During the week a package arrived for me from the United Kingdom. In the upper right hand corner was a stamp with a picture of Edinburgh Castle. My mother assumed that meant the package was from Scotland, but it was from somewhere more south and west and by the sea. (Mothers can be wrong, though they admit that infrequently).

I drew my own castle when I was in Edinburgh in December, sitting in the park below the castle. From my bag, I took my black blank book and my felt-tipped pen. That drawing became more of the castle wall and the hill, due to the size limitations of the page. Think of cross-hatched blacks lines loosely composed into the idea of a mass of rocks and the idea of a streak of a wall cutting across that, and you nearly have the drawing of mine. Holiday shoppers walked past me as I sat on the bench drawing; I noticed how they tried to glance over my shoulder without my noticing. But, since I did, they obviously were not doing a good job at that. I had had to take my gloves off to hold the pen. My hands became numb and red from the cold, and the deepest pockets can still take months to warm them again. I showed my father my drawing and the stamp; he told me that it looked great. I can never tell whether he is lying or not. Unlike him, I do not take to the pushing of lines across a page; I usually just push words around instead (they don't fight back).

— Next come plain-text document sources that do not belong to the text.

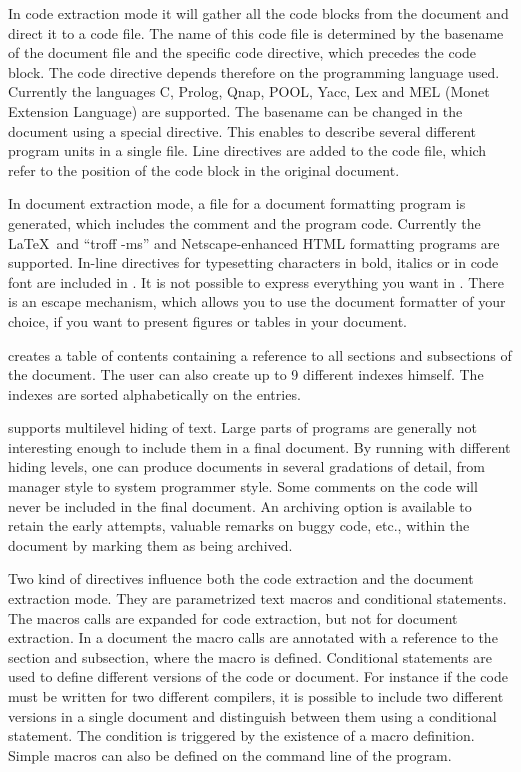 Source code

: \documentclass{article}
\begin{document}
In code extraction mode it will gather all the code blocks from the
\Mx document and direct it to a code file. The name of this code file
is determined by the basename of the \Mx document file and the specific
code directive, which precedes the code block. The code directive
depends therefore on the programming language used. Currently the
languages  C, Prolog, Qnap, POOL, Yacc, Lex and MEL (Monet Extension Language)
are supported.
The basename can be changed in the \Mx document using a special
directive. This enables to describe several different program units in
a single \Mx file. Line directives are added to the code file, 
which refer to the position of the code block in the original \Mx document. 

In document extraction mode, a file for a document formatting program
is generated, which includes the comment and the program code.
Currently the \LaTeX\ and ``troff -ms'' and Netscape-enhanced HTML 
formatting programs are supported. 
In-line directives for typesetting characters in bold,
italics or in code font are included in \Mx. It is not possible to
express everything you want in \Mx. There is an escape mechanism,
which allows you to use the document formatter of your choice, if you
want to present figures or tables in your document.

\Mx creates a table of contents containing a reference to all sections
and subsections of the document. The user can also create up to 9
different indexes himself. The indexes are sorted
alphabetically on the entries.

\Mx supports multilevel hiding of text. Large parts of
programs are generally not interesting enough to include them in a
final document. By running \Mx with different
hiding levels, one can produce documents in several gradations of
detail, from manager style to system programmer style.
Some comments on the code will never be included in the final
document. An archiving option is available to retain the early
attempts, valuable remarks on buggy code, etc.,  
within the \Mx document by marking them as being archived.

Two kind of directives influence both the code extraction and the
document extraction mode. They are parametrized text macros and 
conditional statements. The macros calls are expanded for code extraction,
but not for document extraction. In a document the macro calls are
annotated with a reference to the section and subsection, where
the macro is defined.
Conditional statements are used to define different versions of the
code or document. For instance if the code must be written for two
different compilers, it is possible to include two different versions
in a single document and distinguish between them using a conditional
statement. The condition is triggered by the existence of a macro
definition. Simple macros can also be defined on the command line of
the \Mx program. 
\end{document}
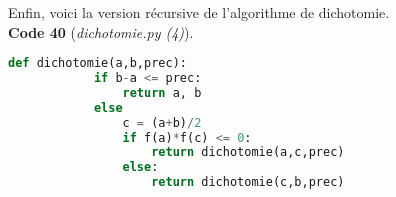 \documentclass[a4paper,12pt]{article}
\begin{document}
    \vspace{0.5cm}

    Enfin, voici la version récursive de l'algorithme de dichotomie. \\
    \textbf{Code 40} (\textit{dichotomie.py (4)}).
    \begin{lstlisting}[language=Python]
        def dichotomie(a,b,prec):
            if b-a <= prec:
                return a, b
            else
                c = (a+b)/2    
                if f(a)*f(c) <= 0:
                    return dichotomie(a,c,prec)
                else:
                    return dichotomie(c,b,prec)
    \end{lstlisting}
\end{document}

On the train from Edinburgh to London, I listened to Belle and Sebastian's Tigermilk album. From the window that I looked out, distant mountains passed, the ocean swept by, and often history's leftovers of a castle or an abbey were seen. And I just sat by a train window, speeding across the land, listening to a tape cassette. I had wanted to know if being in Scotland, the band's native land, enhanced listening to Belle and Sebastian. No, it does not. Grey lonely days and empty high streets. A little pain and a lot of love. (Both treacherously similar in some cases). Whatever those songs are about is all the world over.